These were confusing times at Ford with changing platforms and rebadging old names on new designs, but I guess that’s the name of the game in the car business. This 1984 Ford LTD wagon can be found here on craigslist in Minneapolis, Minnesota. The seller is asking $3,000 for this one.
It was confusing even for the car owners themselves. The seller has this one listed as a Ford LTD II which it isn’t, and they also refer to it as a Country Squire, which I don’t believe it is. After Ford evolved the LTD onto the Granada platform, which was based on the Fox platform, the Country Squire moved to the LTD Crown Victoria full-sized platform.
That is one great bumper sticker! This car, if it’s truly a Minnesota car, should be checked out for rust pretty thoroughly, it’s showing up on the edges and there could be hidden rust elsewhere. I love the black steel rims and dog dish caps on what would have been a reasonably high-end luxury wagon.
The seller is the third owner and they bought it in 2015 from the second owner who bought it from an estate where it had been sitting for 14 years. The interior looks nice from what we can see of it in only two photos. The seats both front and rear look good and bucket seats in a wagon are pretty cool. The seller has done a lot of work on this wagon, including adding new tires, a new exhaust, new coilover shocks on the rear, and they have replaced all of the brake lines and hoses and also the fuel lines.
The engine is, I believe, Ford’s Essex 3.8L/231 cubic-inch V6 which would have had 120 hp and 230 ft-lb of torque. The seller says that it won’t win any drag races but it’s great on the freeway which is where this car should shine. They also mention the Fox platform connection and being able to bolt on Mustang parts. Have any of you owned a fourth-generation LTD?
For all purposes this car was commonly known as the LTD ll. Owned 2 sedans and it was not a bad car over all. Had 1 v6 and 1 lx v8.

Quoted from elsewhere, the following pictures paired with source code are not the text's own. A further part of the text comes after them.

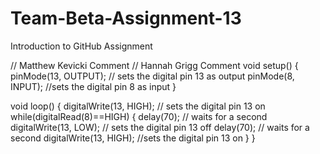 # Team-Beta-Assignment-13
Introduction to GitHub Assignment

// Matthew Kevicki Comment
// Hannah Grigg Comment
void setup() {
  pinMode(13, OUTPUT);    // sets the digital pin 13 as output
  pinMode(8, INPUT);      //sets the digital pin 8 as input
}

void loop() {
  digitalWrite(13, HIGH); // sets the digital pin 13 on
  while(digitalRead(8)==HIGH)
  {
    delay(70);            // waits for a second
    digitalWrite(13, LOW);  // sets the digital pin 13 off
    delay(70);            // waits for a second
    digitalWrite(13, HIGH); //sets the digital pin 13 on
  }
}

This was not called the LTD II. That car was a version of the Torino.
If anybody buys this car and the reverse lens falls off, which they do all the time, I have new reproductions for sale.
Actually after thinking about it, this car took over the LTD moniker after the big one went strictly with the Crown Victoria name.

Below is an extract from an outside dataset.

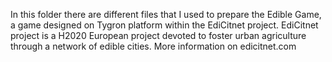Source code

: In this folder there are different files that I used to prepare the Edible Game, a game designed on Tygron platform within the EdiCitnet project.
EdiCitnet project is a H2020 European project devoted to foster urban agriculture through a network of edible cities.
More information on edicitnet.com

I had an 86 mercury marquis sedan with the 3.8 not a bad car also had its counterpart 82 granada wagon
Need info on your reverse lens… I need some.. what about the window hinges??
I’ve always thought the front clips on these cars have a kind of home-made look to them compared to the original Fairmont.
Back in high school, a friend’s dad had the sedan version of this, in baby blue. One day, while bragging to us about his Ford, he said that it had “the style of a Lexus.”
Needless to say, that became a running joke for a very long time.
A Mustang front clip lines right up with this body.
The parents had one in the 80’s, a sedan with V-6. I actually liked their previous ’75 Granada Ghia with 302 V-8 better.
That thing has sleeper written all over it, a drivetrain swap is in order. A turbo’d LS swap would be killer and affordable… sorry Ford guys!
How about a coyote out of a ford pickup and not make a bastard out of it.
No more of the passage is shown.